Opinion
CRIMINAL ACTION 21-630 (CCC)
12-22-2023
NOT FOR PUBLICATION
OPINION AND ORDER
CLAIRE C. CECCHI, U.S.D.J.
This matter comes before the Court upon pro se Defendant Wiggins Cadet's (“Defendant”) request for a stay of this action pending his appeal of pretrial rulings made by the Court on December 7, 2023. ECF No. 175. The Government filed opposition to Defendant's request. ECF No. 179. The Court heard argument from Defendant and the Government on this issue at a hearing held on December 11, 2023. See December 11, 2023 Hearing Transcript (“Dec. 11 Tr.”) at 19:2026:14. For the reasons set forth below, Defendant's request for a stay is denied.
As of the filing of this decision, upon a PACER search, it appears that no appeal has been docketed with the Third Circuit Court of Appeals involving a party named “Wiggins Cadet,” “Wiggins,” or “Cadet.” See ECF No. 179 at 1-2 (Government noting that Defendant “has not filed the notice that [ ] Federal Rule of Appellate Procedure 3 requires to properly commence an appeal”).
I. BACKGROUND
The instant stay request arises out of certain pretrial rulings made by the Court during a December 7, 2023, hearing. See December 7, 2023 Hearing Transcript (“Dec. 7 Tr.”) at 9:1216:17. Specifically, during two days of proceedings on December 6 and 7, 2023, Defendant refused to acknowledge that he was the named defendant, Wiggins Cadet, instead claiming that he was a “surety” or “subrogee” appearing on behalf of the defendant named in the superseding indictment.
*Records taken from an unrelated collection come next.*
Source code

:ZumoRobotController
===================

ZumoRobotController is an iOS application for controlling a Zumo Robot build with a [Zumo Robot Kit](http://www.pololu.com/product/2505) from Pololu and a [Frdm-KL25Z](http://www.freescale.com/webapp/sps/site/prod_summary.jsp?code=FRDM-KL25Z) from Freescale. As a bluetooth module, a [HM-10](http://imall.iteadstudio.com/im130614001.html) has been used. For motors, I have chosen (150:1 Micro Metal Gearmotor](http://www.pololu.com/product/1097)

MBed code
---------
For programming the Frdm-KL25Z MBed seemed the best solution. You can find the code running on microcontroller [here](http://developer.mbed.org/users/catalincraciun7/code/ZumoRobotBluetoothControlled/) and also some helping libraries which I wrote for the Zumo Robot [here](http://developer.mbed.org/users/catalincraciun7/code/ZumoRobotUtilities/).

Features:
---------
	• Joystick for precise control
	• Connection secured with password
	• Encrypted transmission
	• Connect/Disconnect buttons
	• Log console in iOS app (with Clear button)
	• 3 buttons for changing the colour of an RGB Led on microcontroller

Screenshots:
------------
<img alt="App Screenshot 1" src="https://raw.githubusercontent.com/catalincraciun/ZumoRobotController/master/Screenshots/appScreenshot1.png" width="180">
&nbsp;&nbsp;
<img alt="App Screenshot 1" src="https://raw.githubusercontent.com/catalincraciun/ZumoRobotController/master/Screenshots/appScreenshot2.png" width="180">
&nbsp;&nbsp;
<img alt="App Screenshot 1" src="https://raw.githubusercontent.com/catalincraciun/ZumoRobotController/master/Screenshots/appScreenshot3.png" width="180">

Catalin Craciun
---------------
See, e.g., December 6, 2023 Hearing Transcript (“Dec. 6 Tr.”) at 4:19-5:14; Dec. 7 Tr. at 16:21-17:18. Defendant's contentions arose out of his proclaimed status as a Moorish American. See, e.g., ECF No. 166 at 15 (identifying Defendant as a Moorish American, pledging his allegiance to the Moorish Nation, and proclaiming various associated rights and beliefs). Given Defendant's refusal to acknowledge himself as the named defendant, the Court held an identity hearing at the December 6 proceeding in which it received evidence from the Government and heard testimony from a special agent of the Bureau of Alcohol, Tobacco, Firearms and Explosives who was involved in this case's investigation. See Dec. 6 Tr. at 15:11-26:1; 33:11-40:14.
The purpose of those proceedings, in part, was to assess whether Defendant's waiver of the right to counsel remained knowing, voluntary and appropriate given his disruptive and uncooperative behavior since proceeding pro se. See Dec. 7 Tr. at 19:19-22 (engaging in a second hearing pursuant to Faretta v. California, 422 U.S. 806 (1975)). The Court will address the appropriateness of Defendant's pro se status in a separate decision.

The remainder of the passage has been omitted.